Commissioner, Food and Drug Administration, Maharashtra
- In office May 2026 – Present
- Preceded by: Shridhar Dube Patil

Personal details
- Occupation: Indian Administrative Service officer

= FDA Commissionership of Tukaram Mundhe =

Indian civil servant and Commissioner of Maharashtra Food and Drug Administration

Tukaram Mundhe is an Indian Administrative Service officer of the 2005 batch who has served as Commissioner of the Food and Drug Administration, Maharashtra, since May 2026.

== Commissioner, Food and Drug Administration, Maharashtra ==

=== Appointment and assumption of office ===

In May 2026, Tukaram Mundhe was appointed Commissioner of the Food and Drug Administration, Maharashtra. He succeeded Shridhar Dube Patil in the position.

Mundhe assumed charge as Commissioner of the Food and Drug Administration on 25 May 2026, according to contemporary reporting.

The official Food and Drug Administration, Maharashtra website currently lists Mundhe as Commissioner of the department.

| Office | Took office | Left office |
|---|---|---|
| Commissioner, Food and Drug Administration, Maharashtra | May 2026 | Present |

=== Statewide enforcement campaign ===

Within days of assuming office, Mundhe initiated a statewide enforcement campaign focusing on food adulteration and unsafe food production. The Indian Express reported that the campaign was described by Mundhe as a structured enforcement programme rather than a series of random raids.

The campaign operated under the department's stated objective of "Safe Food, Safe Drugs, Safe Maharashtra". Mundhe also announced plans for increased citizen participation, including a proposed toll-free helpline and mobile application for complaints concerning food and drug safety.

=== Food adulteration enforcement ===

During Mundhe's tenure, the FDA increased inspections of establishments involved in the manufacture, preparation, distribution and sale of food. The enforcement campaign targeted adulteration and violations of food-safety requirements.

The campaign included inspections, sample collection and laboratory testing. The FDA's activities during the period received extensive media coverage because of the scale of enforcement operations.

=== Milk supply-chain regulations ===

During Mundhe's tenure, the FDA issued a statewide order concerning food-safety compliance across the milk supply chain. The order covered milk collection centres, dairies, transporters, distributors, wholesalers and retailers.

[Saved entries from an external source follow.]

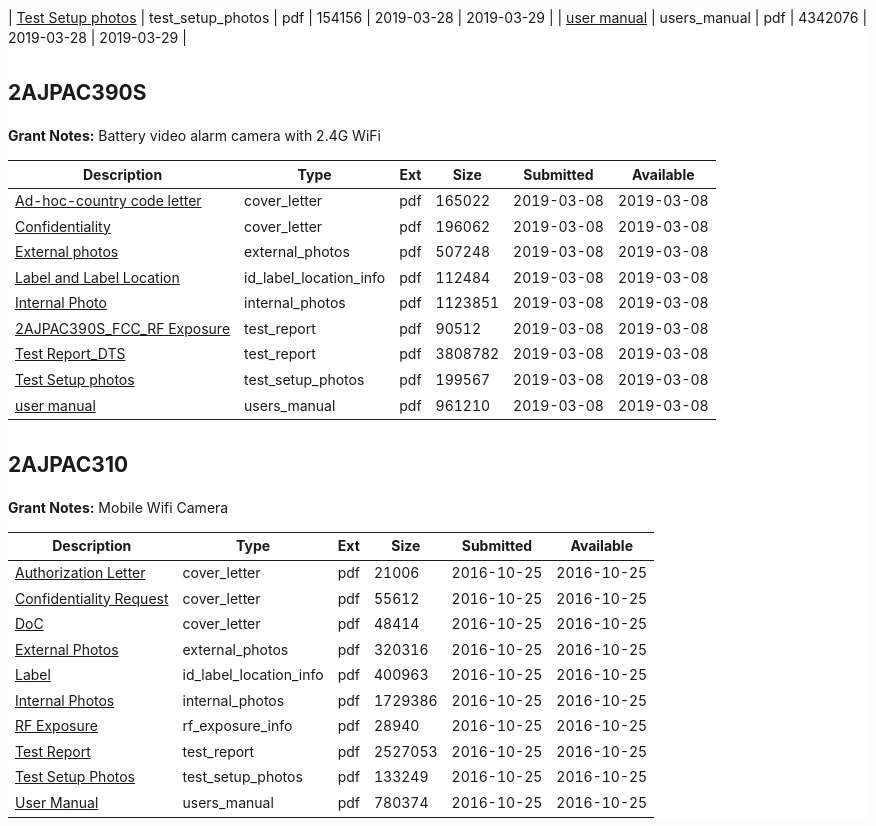 | [Test Setup photos](2AJPAL860/59fa6142378c5df84a975a1c9119b03d/4219593.pdf) | test_setup_photos | pdf | 154156 | 2019-03-28 | 2019-03-29 |
| [user manual](2AJPAL860/59fa6142378c5df84a975a1c9119b03d/4219591.pdf) | users_manual | pdf | 4342076 | 2019-03-28 | 2019-03-29 |
## 2AJPAC390S
**Grant Notes:** Battery video alarm camera with 2.4G WiFi

| Description | Type | Ext | Size | Submitted | Available |
| ----------- | ---- | --- | ---- | --------- | --------- |
| [Ad-hoc-country code letter](2AJPAC390S/4981cfc1c6e3f0050d28302222d2f2b7/4195172.pdf) | cover_letter | pdf | 165022 | 2019-03-08 | 2019-03-08 |
| [Confidentiality](2AJPAC390S/4981cfc1c6e3f0050d28302222d2f2b7/4195173.pdf) | cover_letter | pdf | 196062 | 2019-03-08 | 2019-03-08 |
| [External photos](2AJPAC390S/4981cfc1c6e3f0050d28302222d2f2b7/4195174.pdf) | external_photos | pdf | 507248 | 2019-03-08 | 2019-03-08 |
| [Label and Label Location](2AJPAC390S/4981cfc1c6e3f0050d28302222d2f2b7/4195176.pdf) | id_label_location_info | pdf | 112484 | 2019-03-08 | 2019-03-08 |
| [Internal Photo](2AJPAC390S/4981cfc1c6e3f0050d28302222d2f2b7/4195175.pdf) | internal_photos | pdf | 1123851 | 2019-03-08 | 2019-03-08 |
| [2AJPAC390S_FCC_RF Exposure](2AJPAC390S/4981cfc1c6e3f0050d28302222d2f2b7/4195178.pdf) | test_report | pdf | 90512 | 2019-03-08 | 2019-03-08 |
| [Test Report_DTS](2AJPAC390S/4981cfc1c6e3f0050d28302222d2f2b7/4195180.pdf) | test_report | pdf | 3808782 | 2019-03-08 | 2019-03-08 |
| [Test Setup photos](2AJPAC390S/4981cfc1c6e3f0050d28302222d2f2b7/4195179.pdf) | test_setup_photos | pdf | 199567 | 2019-03-08 | 2019-03-08 |
| [user manual](2AJPAC390S/4981cfc1c6e3f0050d28302222d2f2b7/4195177.pdf) | users_manual | pdf | 961210 | 2019-03-08 | 2019-03-08 |
## 2AJPAC310
**Grant Notes:** Mobile Wifi Camera

| Description | Type | Ext | Size | Submitted | Available |
| ----------- | ---- | --- | ---- | --------- | --------- |
| [Authorization Letter](2AJPAC310/28578b7f1f21219cba11575058a0d62c/3174262.pdf) | cover_letter | pdf | 21006 | 2016-10-25 | 2016-10-25 |
| [Confidentiality Request](2AJPAC310/28578b7f1f21219cba11575058a0d62c/3174263.pdf) | cover_letter | pdf | 55612 | 2016-10-25 | 2016-10-25 |
| [DoC](2AJPAC310/28578b7f1f21219cba11575058a0d62c/3174264.pdf) | cover_letter | pdf | 48414 | 2016-10-25 | 2016-10-25 |
| [External Photos](2AJPAC310/28578b7f1f21219cba11575058a0d62c/3174265.pdf) | external_photos | pdf | 320316 | 2016-10-25 | 2016-10-25 |
| [Label](2AJPAC310/28578b7f1f21219cba11575058a0d62c/3174268.pdf) | id_label_location_info | pdf | 400963 | 2016-10-25 | 2016-10-25 |
| [Internal Photos](2AJPAC310/28578b7f1f21219cba11575058a0d62c/3174266.pdf) | internal_photos | pdf | 1729386 | 2016-10-25 | 2016-10-25 |
| [RF Exposure](2AJPAC310/28578b7f1f21219cba11575058a0d62c/3174271.pdf) | rf_exposure_info | pdf | 28940 | 2016-10-25 | 2016-10-25 |
| [Test Report](2AJPAC310/28578b7f1f21219cba11575058a0d62c/3174285.pdf) | test_report | pdf | 2527053 | 2016-10-25 | 2016-10-25 |
| [Test Setup Photos](2AJPAC310/28578b7f1f21219cba11575058a0d62c/3174267.pdf) | test_setup_photos | pdf | 133249 | 2016-10-25 | 2016-10-25 |
| [User Manual](2AJPAC310/28578b7f1f21219cba11575058a0d62c/3174269.pdf) | users_manual | pdf | 780374 | 2016-10-25 | 2016-10-25 |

The measures included requirements concerning traceability, cold-chain maintenance, food-grade equipment and food-safety management systems. The FDA cited concerns including milk dilution, synthetic milk production, hygiene deficiencies and failures to maintain appropriate temperatures during transportation and storage.

=== Increase in sampling and testing ===

Between June and August 2026, the FDA collected 37,604 samples of food, drugs and cosmetics and tested 32,604 samples, according to figures reported by India Today from department data.

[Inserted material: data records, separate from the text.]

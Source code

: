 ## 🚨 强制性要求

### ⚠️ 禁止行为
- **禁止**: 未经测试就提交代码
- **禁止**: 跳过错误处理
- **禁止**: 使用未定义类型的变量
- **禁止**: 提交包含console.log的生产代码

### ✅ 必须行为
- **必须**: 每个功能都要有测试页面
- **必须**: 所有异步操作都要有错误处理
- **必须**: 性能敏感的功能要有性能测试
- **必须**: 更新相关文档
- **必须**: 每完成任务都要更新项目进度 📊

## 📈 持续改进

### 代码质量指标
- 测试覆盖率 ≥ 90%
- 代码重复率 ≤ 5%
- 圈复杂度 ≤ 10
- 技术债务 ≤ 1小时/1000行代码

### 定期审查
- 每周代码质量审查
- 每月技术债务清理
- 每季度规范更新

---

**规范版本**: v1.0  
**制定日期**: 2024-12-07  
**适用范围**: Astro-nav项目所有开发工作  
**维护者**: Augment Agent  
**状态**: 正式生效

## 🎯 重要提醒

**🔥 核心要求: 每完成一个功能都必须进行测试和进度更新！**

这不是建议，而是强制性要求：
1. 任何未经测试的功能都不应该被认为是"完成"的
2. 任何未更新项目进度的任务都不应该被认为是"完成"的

Of the 37,604 samples collected, 34,584 were food samples and 3,020 were drug and cosmetics samples. Of the 32,604 samples tested, 15,268 were reported as not meeting prescribed standards.

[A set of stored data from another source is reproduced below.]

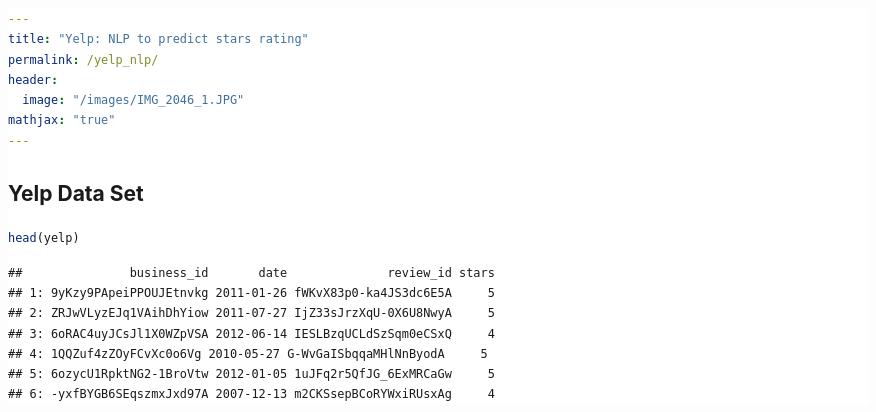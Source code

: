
 ```yaml
---
title: "Yelp: NLP to predict stars rating"
permalink: /yelp_nlp/
header:
  image: "/images/IMG_2046_1.JPG"
mathjax: "true"
---
```


## Yelp Data Set

``` r
head(yelp)
```

    ##               business_id       date              review_id stars
    ## 1: 9yKzy9PApeiPPOUJEtnvkg 2011-01-26 fWKvX83p0-ka4JS3dc6E5A     5
    ## 2: ZRJwVLyzEJq1VAihDhYiow 2011-07-27 IjZ33sJrzXqU-0X6U8NwyA     5
    ## 3: 6oRAC4uyJCsJl1X0WZpVSA 2012-06-14 IESLBzqUCLdSzSqm0eCSxQ     4
    ## 4: 1QQZuf4zZOyFCvXc0o6Vg 2010-05-27 G-WvGaISbqqaMHlNnByodA     5
    ## 5: 6ozycU1RpktNG2-1BroVtw 2012-01-05 1uJFq2r5QfJG_6ExMRCaGw     5
    ## 6: -yxfBYGB6SEqszmxJxd97A 2007-12-13 m2CKSsepBCoRYWxiRUsxAg     4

India Today reported that the monthly rate of sample collection during June–August 2026 was approximately three times the monthly rate during the 2025–26 period, while the monthly testing rate was approximately four times higher.

=== Drug and cosmetics enforcement ===

The FDA's enforcement programme during Mundhe's tenure also covered medicines and cosmetics. Of the drug and cosmetics samples tested during June–August 2026, 2,004 were reported to meet quality standards, while eight were reported as spurious, 93 as not of standard quality and seven as having improper labelling.

The FDA's drug-related responsibilities include enforcement of the Drugs and Cosmetics Act, 1940 and related regulations concerning the manufacture, distribution and sale of medicines and cosmetics.

=== Inspections and raids ===

The scale of FDA inspections increased substantially after Mundhe assumed office. India Today reported that the department's sampling and testing activity increased sharply during the first three months of his tenure.

The enforcement activity included inspections of restaurants, food manufacturers, retailers and other establishments. The campaign became a subject of national media coverage because of the number of inspections and actions taken by the department.

=== Consumer participation and awareness ===

Mundhe said the FDA would increase consumer participation in food and drug safety through information, education and communication activities. He also announced plans for mechanisms through which citizens could submit complaints and grievances concerning food and drug safety.

The stated purpose of the programme was to improve public awareness of food and drug safety and enable consumers to make informed choices.

=== Public and industry response ===

The increased enforcement activity attracted attention from businesses and the public. The Indian Express reported Mundhe's position that compliant businesses would not be targeted and that enforcement would focus on violations of food-safety laws.

Some businesses and stakeholders subsequently raised concerns about aspects of the enforcement approach, while the FDA maintained that its actions were directed towards compliance with food-safety and drug regulations.

== Current position ==

As of September 2026, Tukaram Mundhe continues to serve as Commissioner of the Food and Drug Administration, Maharashtra. The official FDA website lists him as the department's Commissioner.